[Opening The data section]

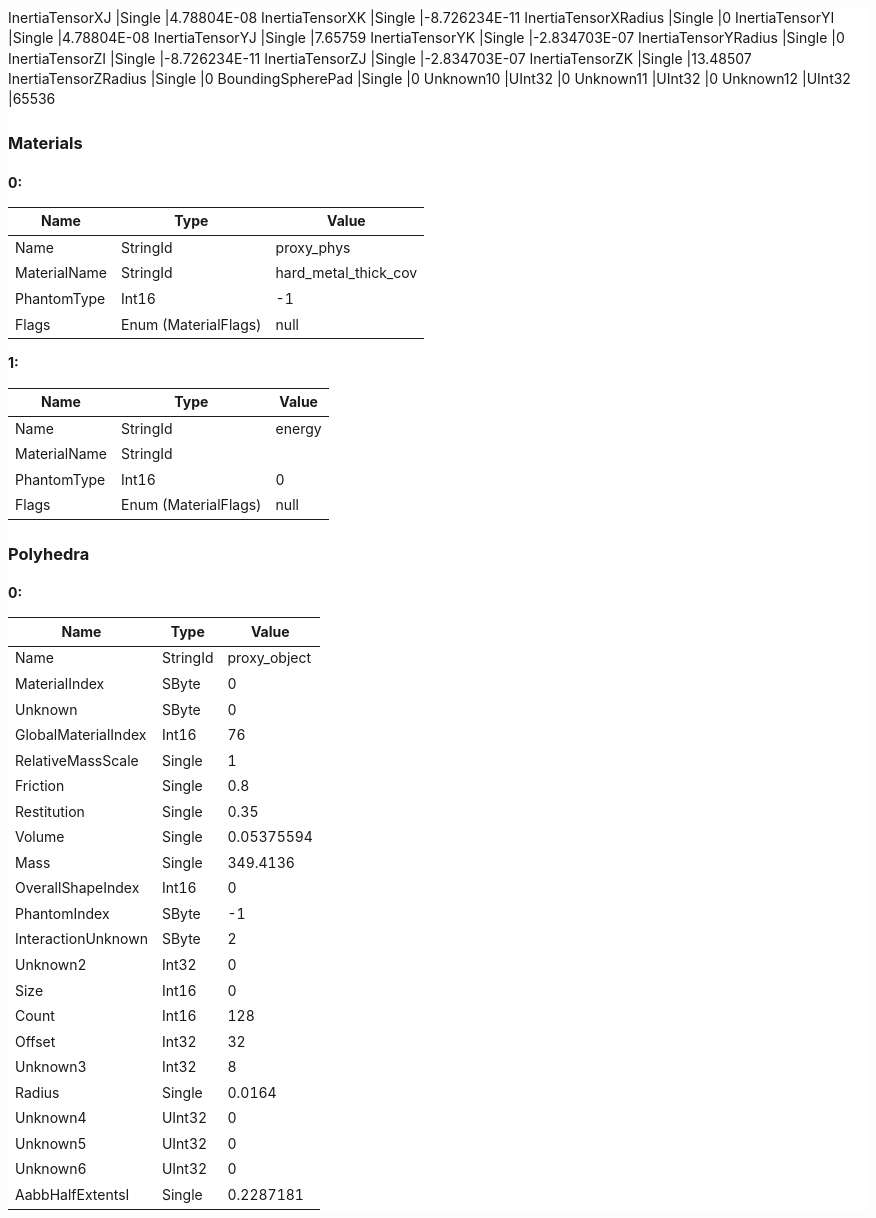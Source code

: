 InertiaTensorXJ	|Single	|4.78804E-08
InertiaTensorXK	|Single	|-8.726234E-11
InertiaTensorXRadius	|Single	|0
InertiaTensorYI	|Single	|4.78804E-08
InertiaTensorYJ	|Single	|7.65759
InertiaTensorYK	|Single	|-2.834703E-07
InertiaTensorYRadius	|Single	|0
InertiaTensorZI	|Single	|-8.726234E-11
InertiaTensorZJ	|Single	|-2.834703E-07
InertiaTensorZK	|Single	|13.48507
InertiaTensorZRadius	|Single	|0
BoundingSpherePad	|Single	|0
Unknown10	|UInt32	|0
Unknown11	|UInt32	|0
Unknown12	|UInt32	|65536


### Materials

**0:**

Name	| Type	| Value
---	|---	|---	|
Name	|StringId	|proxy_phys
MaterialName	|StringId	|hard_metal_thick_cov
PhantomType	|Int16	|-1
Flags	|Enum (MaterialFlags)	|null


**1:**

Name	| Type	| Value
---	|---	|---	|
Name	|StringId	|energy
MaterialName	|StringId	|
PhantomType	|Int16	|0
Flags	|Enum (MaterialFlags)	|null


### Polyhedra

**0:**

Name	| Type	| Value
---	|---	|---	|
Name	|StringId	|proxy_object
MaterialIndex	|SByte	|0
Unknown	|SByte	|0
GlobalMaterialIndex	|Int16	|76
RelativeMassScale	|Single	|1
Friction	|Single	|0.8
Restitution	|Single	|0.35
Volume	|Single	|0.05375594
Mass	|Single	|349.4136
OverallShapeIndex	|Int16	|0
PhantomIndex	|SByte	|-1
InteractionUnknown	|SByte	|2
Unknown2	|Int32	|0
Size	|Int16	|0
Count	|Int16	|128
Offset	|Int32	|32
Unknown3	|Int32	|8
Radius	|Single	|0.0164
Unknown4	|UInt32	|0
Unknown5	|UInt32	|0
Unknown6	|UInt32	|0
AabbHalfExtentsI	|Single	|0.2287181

[Closing The data section]
[Opening The data section]

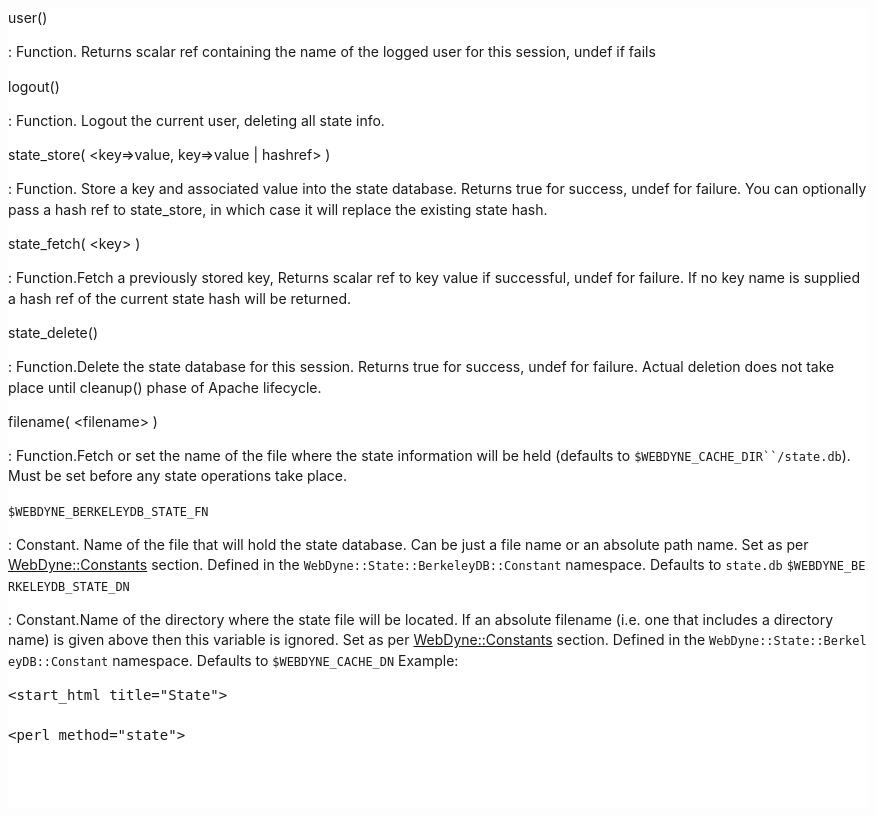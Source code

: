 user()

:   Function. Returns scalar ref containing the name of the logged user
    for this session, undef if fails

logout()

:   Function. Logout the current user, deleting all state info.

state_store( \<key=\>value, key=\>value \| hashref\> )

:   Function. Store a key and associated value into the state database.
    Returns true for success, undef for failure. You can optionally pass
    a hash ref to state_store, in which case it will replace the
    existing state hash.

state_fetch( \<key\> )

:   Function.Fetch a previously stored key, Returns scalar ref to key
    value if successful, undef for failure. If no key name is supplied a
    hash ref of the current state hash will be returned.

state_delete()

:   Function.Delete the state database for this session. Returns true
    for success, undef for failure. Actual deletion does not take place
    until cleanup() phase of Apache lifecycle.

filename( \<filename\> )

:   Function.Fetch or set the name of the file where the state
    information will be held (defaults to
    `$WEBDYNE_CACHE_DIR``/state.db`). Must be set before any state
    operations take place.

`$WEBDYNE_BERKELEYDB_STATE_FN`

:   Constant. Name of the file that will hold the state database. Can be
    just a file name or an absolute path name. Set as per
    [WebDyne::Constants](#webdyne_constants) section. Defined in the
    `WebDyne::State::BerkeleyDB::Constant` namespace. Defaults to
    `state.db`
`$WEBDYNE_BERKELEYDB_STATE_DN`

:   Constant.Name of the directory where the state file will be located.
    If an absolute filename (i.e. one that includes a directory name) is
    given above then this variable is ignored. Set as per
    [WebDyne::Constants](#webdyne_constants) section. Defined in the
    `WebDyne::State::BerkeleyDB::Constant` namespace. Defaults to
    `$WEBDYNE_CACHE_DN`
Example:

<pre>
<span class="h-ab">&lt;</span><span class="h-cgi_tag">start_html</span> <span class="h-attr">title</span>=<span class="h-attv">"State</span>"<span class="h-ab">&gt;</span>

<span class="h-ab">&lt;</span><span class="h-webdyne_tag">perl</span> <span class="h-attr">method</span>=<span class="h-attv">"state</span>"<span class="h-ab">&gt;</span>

[Closing The data section]
[Opening The data section]

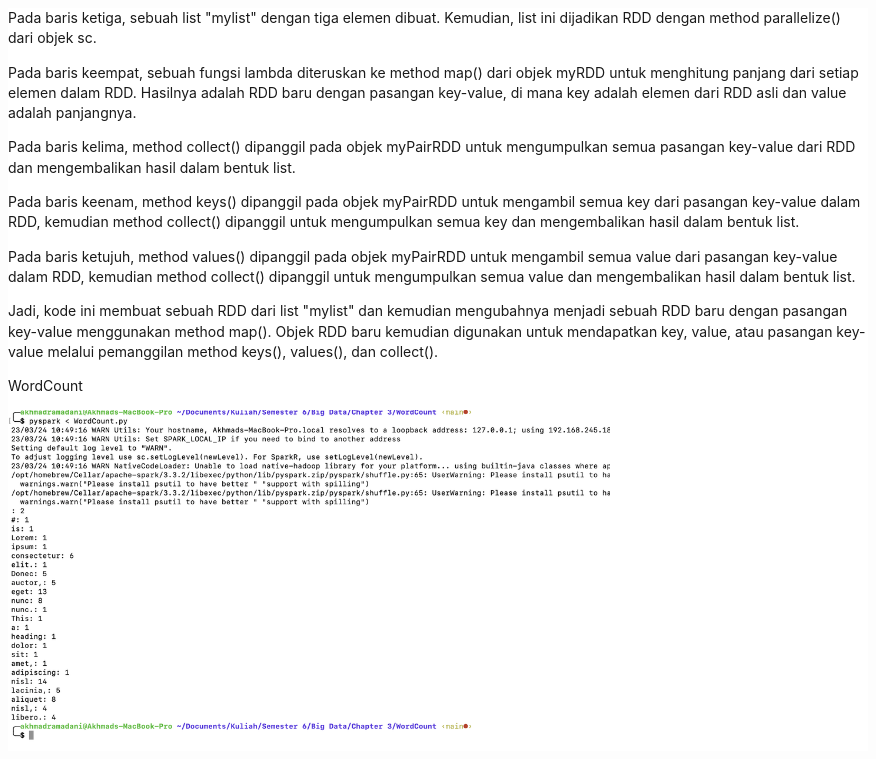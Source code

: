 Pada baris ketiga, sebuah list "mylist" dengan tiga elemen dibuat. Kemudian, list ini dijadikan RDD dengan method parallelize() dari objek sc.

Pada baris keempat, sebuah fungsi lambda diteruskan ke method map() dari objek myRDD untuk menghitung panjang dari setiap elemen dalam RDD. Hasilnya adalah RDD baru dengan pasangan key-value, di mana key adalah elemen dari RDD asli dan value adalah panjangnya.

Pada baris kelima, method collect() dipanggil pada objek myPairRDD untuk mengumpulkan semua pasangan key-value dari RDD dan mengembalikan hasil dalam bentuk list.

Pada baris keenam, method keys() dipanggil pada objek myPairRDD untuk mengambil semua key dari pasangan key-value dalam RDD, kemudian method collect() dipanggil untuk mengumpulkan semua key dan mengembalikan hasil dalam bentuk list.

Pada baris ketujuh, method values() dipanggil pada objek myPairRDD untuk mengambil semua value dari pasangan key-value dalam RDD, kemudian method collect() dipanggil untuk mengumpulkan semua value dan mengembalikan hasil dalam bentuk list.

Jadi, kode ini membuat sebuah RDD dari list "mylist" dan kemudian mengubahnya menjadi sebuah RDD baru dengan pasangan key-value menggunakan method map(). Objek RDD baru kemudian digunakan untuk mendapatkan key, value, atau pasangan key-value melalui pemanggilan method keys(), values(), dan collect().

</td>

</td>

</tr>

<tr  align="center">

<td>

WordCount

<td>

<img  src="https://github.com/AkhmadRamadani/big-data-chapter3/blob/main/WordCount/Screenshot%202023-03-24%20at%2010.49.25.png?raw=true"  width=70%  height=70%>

[Closing The data section]

The lines to report are those in the material above that contain the word "SByte"; copy every one of them.

MaterialIndex	|SByte	|0
Unknown	|SByte	|0
PhantomIndex	|SByte	|-1
InteractionUnknown	|SByte	|2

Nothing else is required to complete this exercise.